No, websites do not work by the principle, “If you build it, they will come.” With the many websites one can visit and explore, or usability, will prove to be one of the important factors in a website’s success. SLC web design principles dictate that the basis for the design would be the preferences and needs of the intended audience.

Defining Usability

Here are some quality areas that encompass user-centered Utah web design with regards to usability:

Availability. First and foremost, the website should be available to anyone who wants to open it at any time. This means that the website should load whenever its web address is called up. There should be no dead or broken links or bugs in the pages and forms. Downtimes, ideally, are placed at a minimum. One way to achieve this is to work with a reputable website hosting company.

Accessibility. The website should load not just for desktop screens but also for mobile devices such as smartphones and tablets. Ideally, there should be a simplified version of the website that is made available for mobile devices. This version should feature quick loading time (even when the internet connection is slow), simpler website navigation and a clutter-free interface.

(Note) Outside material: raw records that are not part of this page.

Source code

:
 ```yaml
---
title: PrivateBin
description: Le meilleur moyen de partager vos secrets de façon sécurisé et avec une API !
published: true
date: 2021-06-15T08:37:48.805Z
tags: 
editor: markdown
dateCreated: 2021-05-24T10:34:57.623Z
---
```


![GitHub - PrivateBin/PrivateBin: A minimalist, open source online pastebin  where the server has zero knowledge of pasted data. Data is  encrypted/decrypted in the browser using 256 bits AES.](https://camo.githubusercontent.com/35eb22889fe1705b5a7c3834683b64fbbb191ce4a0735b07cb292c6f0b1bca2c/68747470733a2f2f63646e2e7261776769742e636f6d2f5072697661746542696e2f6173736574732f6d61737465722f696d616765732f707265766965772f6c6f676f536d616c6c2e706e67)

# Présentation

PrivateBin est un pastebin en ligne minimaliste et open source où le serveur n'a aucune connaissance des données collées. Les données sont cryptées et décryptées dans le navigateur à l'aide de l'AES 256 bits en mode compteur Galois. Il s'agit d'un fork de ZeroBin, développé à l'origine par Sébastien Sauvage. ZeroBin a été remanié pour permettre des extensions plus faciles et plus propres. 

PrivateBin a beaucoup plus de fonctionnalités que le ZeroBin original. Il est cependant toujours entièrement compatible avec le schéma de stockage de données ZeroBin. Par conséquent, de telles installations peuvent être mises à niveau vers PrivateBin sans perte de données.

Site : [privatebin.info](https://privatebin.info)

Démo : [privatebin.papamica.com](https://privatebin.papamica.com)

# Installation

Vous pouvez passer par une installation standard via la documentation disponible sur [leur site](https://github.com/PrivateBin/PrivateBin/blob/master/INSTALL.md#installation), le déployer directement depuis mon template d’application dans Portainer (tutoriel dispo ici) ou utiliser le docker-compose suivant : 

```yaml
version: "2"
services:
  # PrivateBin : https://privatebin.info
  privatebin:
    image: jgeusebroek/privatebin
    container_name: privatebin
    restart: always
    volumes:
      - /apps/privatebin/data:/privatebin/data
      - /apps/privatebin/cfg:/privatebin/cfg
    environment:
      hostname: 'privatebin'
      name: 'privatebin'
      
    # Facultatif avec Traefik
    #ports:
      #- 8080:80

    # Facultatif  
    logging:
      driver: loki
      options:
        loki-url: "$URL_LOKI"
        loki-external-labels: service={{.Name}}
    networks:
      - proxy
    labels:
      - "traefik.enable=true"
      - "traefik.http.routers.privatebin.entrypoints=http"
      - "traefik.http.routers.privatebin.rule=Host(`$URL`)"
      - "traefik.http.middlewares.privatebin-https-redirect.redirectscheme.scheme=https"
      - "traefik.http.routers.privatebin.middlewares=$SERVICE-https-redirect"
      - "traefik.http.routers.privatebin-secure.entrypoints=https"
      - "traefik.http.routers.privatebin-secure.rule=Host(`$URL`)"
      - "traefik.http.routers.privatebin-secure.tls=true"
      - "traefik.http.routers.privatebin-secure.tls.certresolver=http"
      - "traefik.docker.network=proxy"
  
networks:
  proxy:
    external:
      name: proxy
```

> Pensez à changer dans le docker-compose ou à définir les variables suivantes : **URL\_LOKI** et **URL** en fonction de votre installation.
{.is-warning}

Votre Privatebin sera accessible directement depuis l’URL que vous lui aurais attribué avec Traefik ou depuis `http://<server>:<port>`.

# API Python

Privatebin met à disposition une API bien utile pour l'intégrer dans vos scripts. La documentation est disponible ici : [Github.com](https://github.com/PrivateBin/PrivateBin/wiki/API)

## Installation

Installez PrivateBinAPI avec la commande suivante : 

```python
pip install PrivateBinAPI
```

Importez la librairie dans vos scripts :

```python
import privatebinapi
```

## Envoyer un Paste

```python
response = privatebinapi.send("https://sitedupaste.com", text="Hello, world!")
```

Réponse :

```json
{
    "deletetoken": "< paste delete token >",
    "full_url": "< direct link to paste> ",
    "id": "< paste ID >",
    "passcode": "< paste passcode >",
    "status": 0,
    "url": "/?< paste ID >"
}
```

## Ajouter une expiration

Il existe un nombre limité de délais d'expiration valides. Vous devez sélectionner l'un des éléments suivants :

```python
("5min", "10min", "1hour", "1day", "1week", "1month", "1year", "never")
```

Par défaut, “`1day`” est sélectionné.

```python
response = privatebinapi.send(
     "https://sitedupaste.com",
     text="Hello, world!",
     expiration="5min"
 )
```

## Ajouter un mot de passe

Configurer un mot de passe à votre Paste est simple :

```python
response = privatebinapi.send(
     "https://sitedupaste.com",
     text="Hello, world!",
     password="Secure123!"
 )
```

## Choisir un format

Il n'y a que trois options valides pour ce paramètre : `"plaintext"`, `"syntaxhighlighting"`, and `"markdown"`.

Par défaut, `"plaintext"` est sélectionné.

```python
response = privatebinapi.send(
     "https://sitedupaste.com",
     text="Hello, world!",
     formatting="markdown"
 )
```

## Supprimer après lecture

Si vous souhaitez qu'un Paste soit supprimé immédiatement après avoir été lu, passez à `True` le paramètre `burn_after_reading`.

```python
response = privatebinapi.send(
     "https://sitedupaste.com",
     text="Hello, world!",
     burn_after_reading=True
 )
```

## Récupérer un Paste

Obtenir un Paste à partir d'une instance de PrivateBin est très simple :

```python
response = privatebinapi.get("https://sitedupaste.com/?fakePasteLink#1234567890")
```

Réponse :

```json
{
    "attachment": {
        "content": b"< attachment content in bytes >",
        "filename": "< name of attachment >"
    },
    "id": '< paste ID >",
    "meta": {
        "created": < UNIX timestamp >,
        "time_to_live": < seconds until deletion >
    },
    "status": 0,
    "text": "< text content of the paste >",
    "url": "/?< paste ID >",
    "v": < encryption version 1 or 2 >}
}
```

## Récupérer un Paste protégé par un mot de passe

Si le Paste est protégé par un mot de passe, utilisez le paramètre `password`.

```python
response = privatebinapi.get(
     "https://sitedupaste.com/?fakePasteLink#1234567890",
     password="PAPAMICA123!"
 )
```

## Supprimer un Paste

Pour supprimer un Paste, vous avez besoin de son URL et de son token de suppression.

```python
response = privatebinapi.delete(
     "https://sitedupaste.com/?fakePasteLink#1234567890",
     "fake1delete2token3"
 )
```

User-friendliness. People go to your website with a specific purpose in mind – to be informed or entertained, to conduct a transaction, to make a purchase. It is vital to funnel them into the page that fulfills their purpose, with the minimum number of steps and fuss . Otherwise, potential customers may leave the website. Chances are, they will not come back.  The website should be easy to navigate, with no complications. It should also provide interactive feedback to indicate that they are on the right track towards their ultimate goal in visiting your website. Eliminate possible elements that may sidetrack the user and make him forget why he visited the website in the first place.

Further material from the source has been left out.